── Data for this exercise ──
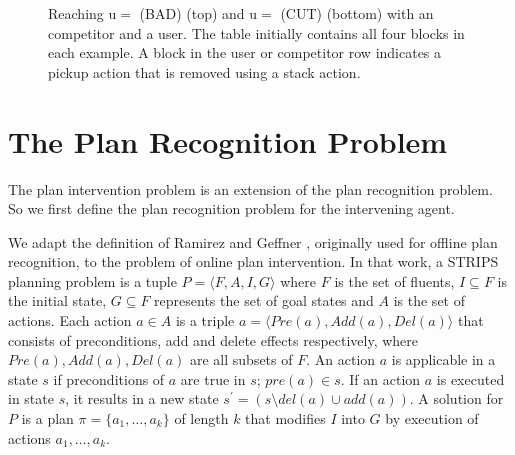 \documentclass[letterpaper]{article}
\theoremstyle{plain}
\begin{document}
\begin{figure}[t]
        \caption{Reaching $\mathrm{u}= $ (BAD) (top) and $\mathrm{u}= $ (CUT) (bottom) with an competitor and a user.  The table initially contains all four blocks in each example. A block in the user or competitor row indicates a pickup action that is removed using a stack action.}
        \label{fig:multi}
\end{figure}



\section{The Plan Recognition Problem}
\label{sec:prp}
The plan intervention problem is an extension of the plan recognition problem. So we first define the plan recognition problem for the intervening agent.

We adapt the definition of Ramirez and Geffner , originally used for offline plan recognition, to the problem of online plan intervention.
In that work, a STRIPS \cite{fikes1971strips} planning problem is a tuple $ P = \langle F, A, I, G \rangle$ where $F$ is the set of fluents, $I\subseteq F$ is the initial state, $G  \subseteq F$ represents the set of goal states and $A$ is the set of actions. 
Each action $a \in A$ is a triple $a=\langle Pre(a), Add(a), Del(a)\rangle$ that consists of preconditions, add and delete effects respectively, where $Pre(a), Add(a), Del(a)$ are all subsets of $F$. 
An action $a$ is applicable in a state $s$ if preconditions of $a$ are true in $s$; $pre(a) \in s$. 
If an action $a$ is executed in state $s$, it results in a new state $s^{\prime} = (s \setminus del(a) \cup add(a))$.  
A solution for $P$ is a plan $\pi = \{a_1, \dots ,a_k\}$ of length $k$ that modifies $I$ into $G$ by execution of actions $a_1, \dots ,a_k$.
\end{document}
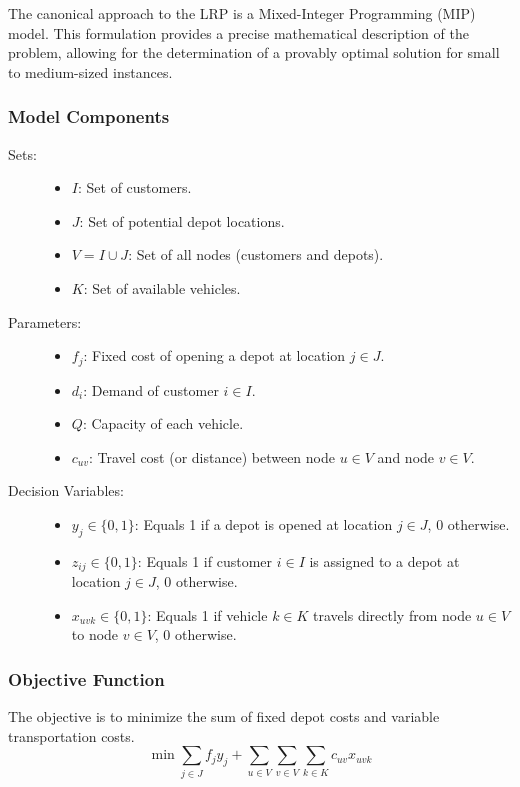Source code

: \documentclass{article}
\begin{document}
The canonical approach to the LRP is a Mixed-Integer Programming (MIP) model. This formulation provides a precise mathematical description of the problem, allowing for the determination of a provably optimal solution for small to medium-sized instances.

\subsubsection{Model Components}

\begin{description}
    \item[Sets:]
    \begin{itemize}
        \item $I$: Set of customers.
        \item $J$: Set of potential depot locations.
        \item $V = I \cup J$: Set of all nodes (customers and depots).
        \item $K$: Set of available vehicles.
    \end{itemize}
    \item[Parameters:]
    \begin{itemize}
        \item $f_j$: Fixed cost of opening a depot at location $j \in J$.
        \item $d_i$: Demand of customer $i \in I$.
        \item $Q$: Capacity of each vehicle.
        \item $c_{uv}$: Travel cost (or distance) between node $u \in V$ and node $v \in V$.
    \end{itemize}
    \item[Decision Variables:]
    \begin{itemize}
        \item $y_j \in \{0, 1\}$: Equals 1 if a depot is opened at location $j \in J$, 0 otherwise.
        \item $z_{ij} \in \{0, 1\}$: Equals 1 if customer $i \in I$ is assigned to a depot at location $j \in J$, 0 otherwise.
        \item $x_{uvk} \in \{0, 1\}$: Equals 1 if vehicle $k \in K$ travels directly from node $u \in V$ to node $v \in V$, 0 otherwise.
    \end{itemize}
\end{description}

\subsubsection{Objective Function}
The objective is to minimize the sum of fixed depot costs and variable transportation costs.
\begin{equation}
\min \sum_{j \in J} f_j y_j + \sum_{u \in V} \sum_{v \in V} \sum_{k \in K} c_{uv} x_{uvk}
\end{equation}
\end{document}
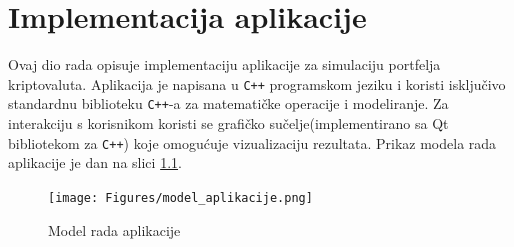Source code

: \documentclass[zavrsnirad, upload]{fer}
\begin{document}
\chapter{Implementacija aplikacije}
\label{pog:implementacija}
Ovaj dio rada opisuje implementaciju aplikacije za simulaciju
portfelja kriptovaluta. Aplikacija je napisana u \texttt{C++} programskom
jeziku i koristi isključivo standardnu biblioteku \texttt{C++}-a za matematičke
operacije i modeliranje. Za interakciju s korisnikom koristi se
grafičko sučelje(implementirano sa Qt bibliotekom za \texttt{C++}) koje
omogućuje vizualizaciju rezultata. Prikaz modela rada aplikacije
je dan na slici \ref{fig:model_aplikacije}.
\\

\begin{figure}[H]
    \centering
    \texttt{[image: Figures/model\_aplikacije.png]}
    \caption{Model rada aplikacije}
    \label{fig:model_aplikacije}
\end{figure}
\end{document}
───
* **What to produce**: From the preceding records, count the lines where "koristi" occurs and reply with the number only.

* **Reply to the exercise**: 2